Students have told their parents they and their friends heard shots fired in the hallway of Martin Luther King Jr. High School Monday morning. A student’s mother, Shanike Smith, said she had heard “three or four” loud bangs, followed by a woman yelling, and a man crying “My son is dead.”
Before the early school dismissal, Smith spoke with her oldest son, a sophomore, to make sure he was OK, but he said he didn’t remember hearing any shots. She was told there had been shots fired, which went off twice.
“If we would have been notified earlier, this incident would have been averted,” Smith said, adding that a police officer and two students made the decision to let everyone get out of the building.
“How can you not know what happened? It’s been chaotic, and something needs to be done differently,” Smith said.
Morgan County District Attorney Steve Mitchell said school officials did call the police and the two responding officers arrived within a minute of receiving the 911 call.
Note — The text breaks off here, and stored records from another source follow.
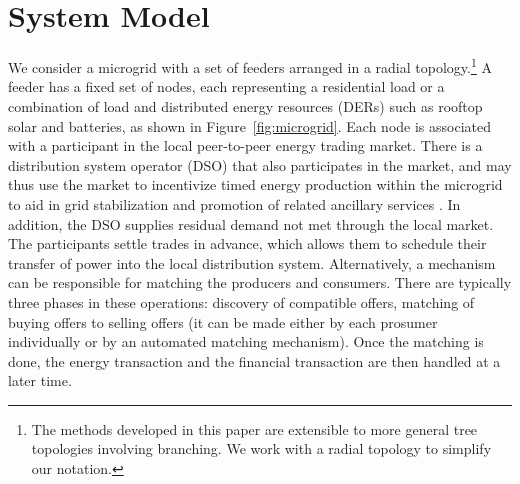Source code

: 
\section{System Model}
\label{sec:system}
We consider a microgrid with a set of feeders arranged in a radial topology.\footnote{The methods developed in this paper are extensible to more general tree topologies involving branching. We work with a radial topology to simplify our notation.} 
A feeder has a fixed set of nodes, each representing a residential load or a combination of load and distributed energy resources (DERs) such as rooftop solar and batteries, as shown in Figure~\ref{fig:microgrid}.
Each node is associated with a participant in the local peer-to-peer energy trading market. There is a distribution system operator (DSO) that also participates in the market, and may thus use the market to incentivize timed energy production within the microgrid to aid in grid stabilization and promotion of related ancillary services \cite{7462854}. In addition, the DSO supplies residual demand not met through the local market.
The participants settle trades in advance, which allows them to schedule their transfer of power into the local distribution system. Alternatively, a mechanism can be responsible for matching the producers and consumers. There are typically three phases in these operations: discovery of compatible offers, matching of buying offers to selling offers (it can be made either by each prosumer individually or by an automated matching mechanism). Once the matching is done, the energy transaction and the financial transaction are then handled at a later time.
“School employees or faculty did not immediately recognize that there was an assault taking place and that these students were armed,” Mitchell said.
Michael Pierson’s parents, Dan and Margaret Pierson, are both employed as school psychologists in Morgan County, school officials said. The district has a pre-sentencing investigation team to help ensure a juvenile offender acts out appropriately once released from incarceration, and there are several intervention plans for teenagers involved in disruptive behaviors, district administrators said.
When asked whether school authorities should have made an effort to directly reach the parents of the shooter as he was taken to the hospital, Pierson’s father told a Denver TV station that he should have gotten a phone call before his son took the lives of classmates.
“I did hear that when he was rushed into surgery and when he said that he might not make it, but I also heard the mom, he said the mom broke down,” Pierson told KDVR. “The police called me and told me that he had passed away.”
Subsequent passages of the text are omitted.